A double bearing bit with shear that's 3/4" in diameter with a 1" cutting length (assuming you use 3/4" stock) and some shear angle.

Otherwise it would depend what you're doing. A flush trim bit with the bearing on the end is better for making pieces over-sized (like a box top) and trimming to fit and can still be used for pattern work which involves through-cuts. Obviously you couldn't do inlays or route rabbets with a flush trim bit.



> Use on more than the other? Also, I was looking at a Freud bit that had both top and bottom bearings. Does this solve anything?
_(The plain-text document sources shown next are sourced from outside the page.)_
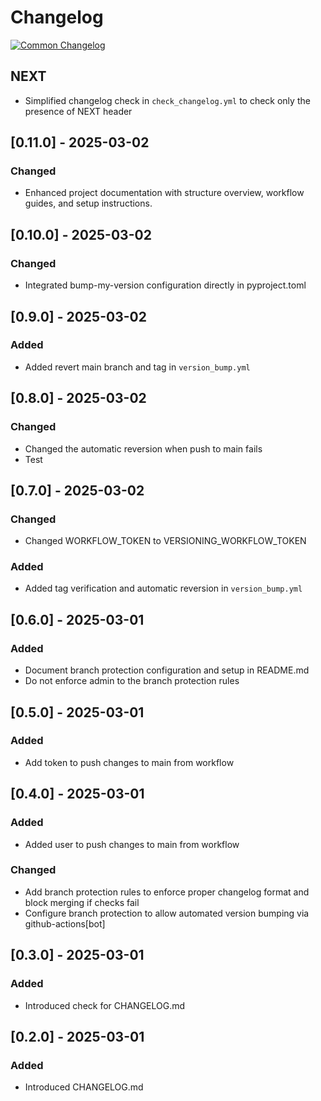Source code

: # Changelog
[![Common Changelog](https://common-changelog.org/badge.svg)](https://common-changelog.org)

## NEXT

- Simplified changelog check in `check_changelog.yml` to check only the presence of NEXT header

## [0.11.0] - 2025-03-02

### Changed

- Enhanced project documentation with structure overview, workflow guides, and setup instructions.

## [0.10.0] - 2025-03-02

### Changed

- Integrated bump-my-version configuration directly in pyproject.toml

## [0.9.0] - 2025-03-02

### Added

- Added revert main branch and tag in `version_bump.yml`

## [0.8.0] - 2025-03-02

### Changed

- Changed the automatic reversion when push to main fails
- Test

## [0.7.0] - 2025-03-02

### Changed

- Changed WORKFLOW_TOKEN to VERSIONING_WORKFLOW_TOKEN

### Added

- Added tag verification and automatic reversion in `version_bump.yml`

## [0.6.0] - 2025-03-01

### Added

- Document branch protection configuration and setup in README.md
- Do not enforce admin to the branch protection rules

## [0.5.0] - 2025-03-01

### Added

- Add token to push changes to main from workflow

## [0.4.0] - 2025-03-01

### Added

- Added user to push changes to main from workflow

### Changed

- Add branch protection rules to enforce proper changelog format and block merging if checks fail
- Configure branch protection to allow automated version bumping via github-actions[bot]


## [0.3.0] - 2025-03-01

### Added

- Introduced check for CHANGELOG.md

## [0.2.0] - 2025-03-01

### Added

- Introduced CHANGELOG.md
Yes. Routing into the grain like this -> \ often catches and breaks the piece (example attached - even the clamped block of wood on the end and trimming within 1/16" of the pattern isn't enough to avoid breakage). The best way to avoid the problem is to flip the piece over. When the pattern is stuck to the piece with double sided tape that means you go from needing a top bearing to a bottom bearing. With the double bearing bit you only need to change the router height 1/2".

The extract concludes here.